— Task instructions —
Below are the records; how many of their lines contain "dengeleyicisinin"? Reply only with that figure.

— Provided material —
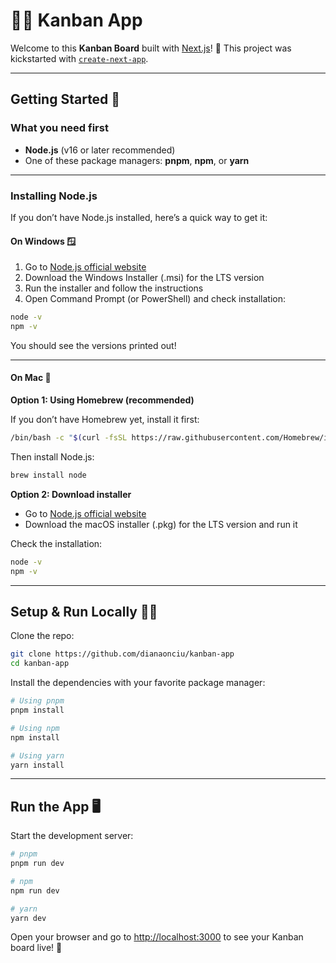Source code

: # 🐱‍🏍 Kanban App

Welcome to this **Kanban Board** built with [Next.js](https://nextjs.org)! 🚀 This project was kickstarted with [`create-next-app`](https://nextjs.org/docs/app/api-reference/cli/create-next-app).

---

## Getting Started 🚦

### What you need first

- **Node.js** (v16 or later recommended)
- One of these package managers: **pnpm**, **npm**, or **yarn**

---

### Installing Node.js

If you don’t have Node.js installed, here’s a quick way to get it:

#### On **Windows** 🪟

1. Go to [Node.js official website](https://nodejs.org/en/download/)
2. Download the Windows Installer (.msi) for the LTS version
3. Run the installer and follow the instructions
4. Open Command Prompt (or PowerShell) and check installation:

```bash
node -v
npm -v
```

You should see the versions printed out!

---

#### On **Mac** 🍎

**Option 1: Using Homebrew (recommended)**

If you don’t have Homebrew yet, install it first:

```bash
/bin/bash -c "$(curl -fsSL https://raw.githubusercontent.com/Homebrew/install/HEAD/install.sh)"
```

Then install Node.js:

```bash
brew install node
```

**Option 2: Download installer**

- Go to [Node.js official website](https://nodejs.org/en/download/)
- Download the macOS installer (.pkg) for the LTS version and run it

Check the installation:

```bash
node -v
npm -v
```

---

## Setup & Run Locally 🏃‍♂️

Clone the repo:

```bash
git clone https://github.com/dianaonciu/kanban-app
cd kanban-app
```

Install the dependencies with your favorite package manager:

```bash
# Using pnpm
pnpm install

# Using npm
npm install

# Using yarn
yarn install
```

---

## Run the App 🖥️

Start the development server:

```bash
# pnpm
pnpm run dev

# npm
npm run dev

# yarn
yarn dev
```

Open your browser and go to [http://localhost:3000](http://localhost:3000) to see your Kanban board live! 🎉
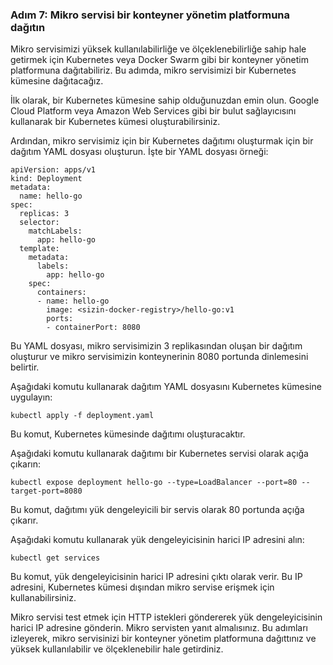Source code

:### Adım 7: Mikro servisi bir konteyner yönetim platformuna dağıtın
Mikro servisimizi yüksek kullanılabilirliğe ve ölçeklenebilirliğe sahip hale getirmek için Kubernetes veya Docker Swarm gibi bir konteyner yönetim platformuna dağıtabiliriz. Bu adımda, mikro servisimizi bir Kubernetes kümesine dağıtacağız.

İlk olarak, bir Kubernetes kümesine sahip olduğunuzdan emin olun. Google Cloud Platform veya Amazon Web Services gibi bir bulut sağlayıcısını kullanarak bir Kubernetes kümesi oluşturabilirsiniz.

Ardından, mikro servisimiz için bir Kubernetes dağıtımı oluşturmak için bir dağıtım YAML dosyası oluşturun. İşte bir YAML dosyası örneği:

```
apiVersion: apps/v1
kind: Deployment
metadata:
  name: hello-go
spec:
  replicas: 3
  selector:
    matchLabels:
      app: hello-go
  template:
    metadata:
      labels:
        app: hello-go
    spec:
      containers:
      - name: hello-go
        image: <sizin-docker-registry>/hello-go:v1
        ports:
        - containerPort: 8080
```
Bu YAML dosyası, mikro servisimizin 3 replikasından oluşan bir dağıtım oluşturur ve mikro servisimizin konteynerinin 8080 portunda dinlemesini belirtir.

Aşağıdaki komutu kullanarak dağıtım YAML dosyasını Kubernetes kümesine uygulayın:

```
kubectl apply -f deployment.yaml
```
Bu komut, Kubernetes kümesinde dağıtımı oluşturacaktır.

Aşağıdaki komutu kullanarak dağıtımı bir Kubernetes servisi olarak açığa çıkarın:
```
kubectl expose deployment hello-go --type=LoadBalancer --port=80 --target-port=8080
```
Bu komut, dağıtımı yük dengeleyicili bir servis olarak 80 portunda açığa çıkarır.

Aşağıdaki komutu kullanarak yük dengeleyicisinin harici IP adresini alın:

```
kubectl get services
```
Bu komut, yük dengeleyicisinin harici IP adresini çıktı olarak verir. Bu IP adresini, Kubernetes kümesi dışından mikro servise erişmek için kullanabilirsiniz.

Mikro servisi test etmek için HTTP istekleri göndererek yük dengeleyicisinin harici IP adresine gönderin. Mikro servisten yanıt almalısınız.
Bu adımları izleyerek, mikro servisinizi bir konteyner yönetim platformuna dağıttınız ve yüksek kullanılabilir ve ölçeklenebilir hale getirdiniz.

— Response —
3